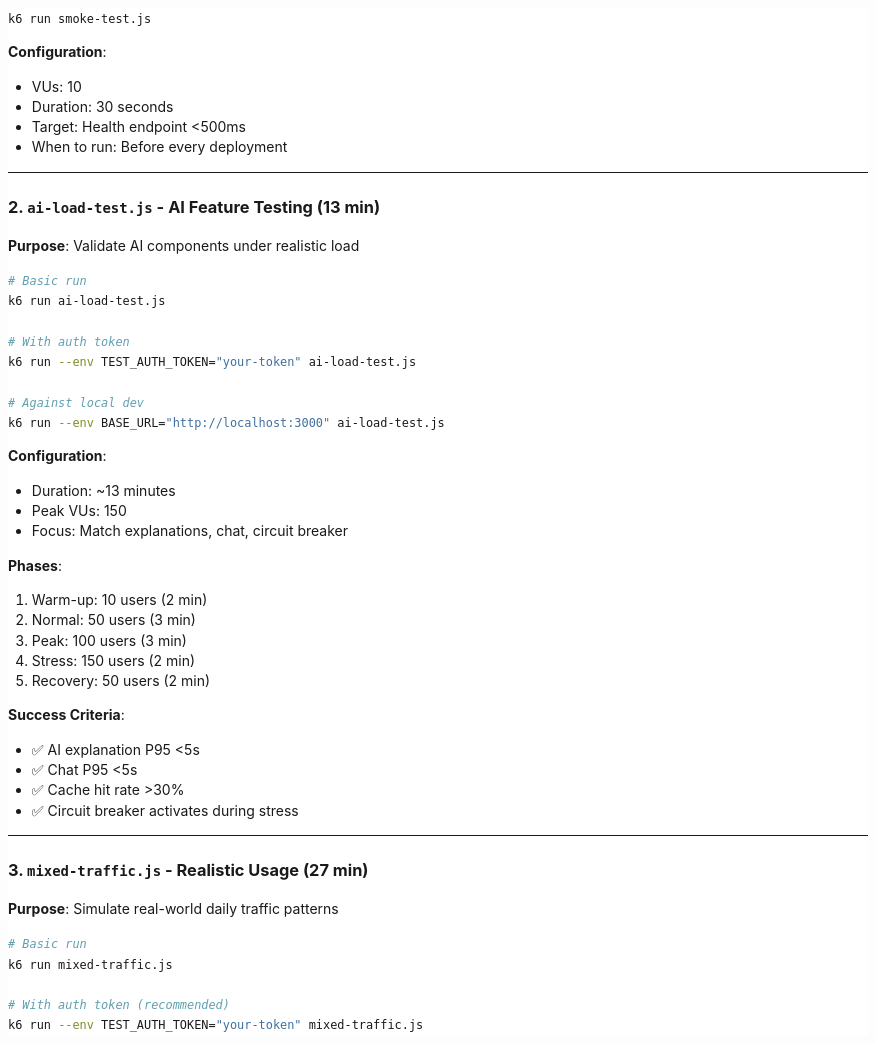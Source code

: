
 ```bash
k6 run smoke-test.js
```

**Configuration**:
- VUs: 10
- Duration: 30 seconds
- Target: Health endpoint <500ms
- When to run: Before every deployment

---

### 2. `ai-load-test.js` - AI Feature Testing (13 min)
**Purpose**: Validate AI components under realistic load

```bash
# Basic run
k6 run ai-load-test.js

# With auth token
k6 run --env TEST_AUTH_TOKEN="your-token" ai-load-test.js

# Against local dev
k6 run --env BASE_URL="http://localhost:3000" ai-load-test.js
```

**Configuration**:
- Duration: ~13 minutes
- Peak VUs: 150
- Focus: Match explanations, chat, circuit breaker

**Phases**:
1. Warm-up: 10 users (2 min)
2. Normal: 50 users (3 min)
3. Peak: 100 users (3 min)
4. Stress: 150 users (2 min)
5. Recovery: 50 users (2 min)

**Success Criteria**:
- ✅ AI explanation P95 <5s
- ✅ Chat P95 <5s
- ✅ Cache hit rate >30%
- ✅ Circuit breaker activates during stress

---

### 3. `mixed-traffic.js` - Realistic Usage (27 min)
**Purpose**: Simulate real-world daily traffic patterns

```bash
# Basic run
k6 run mixed-traffic.js

# With auth token (recommended)
k6 run --env TEST_AUTH_TOKEN="your-token" mixed-traffic.js
```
::::::
- **Task requirements**
Would you reproduce, exactly and with nothing added, every line from the beginning of the entries above through the line that contains "Testing (13 min)", both included, leaving out the pictures?

- **Finished exercise**
Source code

:
 ```bash
k6 run smoke-test.js
```

**Configuration**:
- VUs: 10
- Duration: 30 seconds
- Target: Health endpoint <500ms
- When to run: Before every deployment

---

### 2. `ai-load-test.js` - AI Feature Testing (13 min)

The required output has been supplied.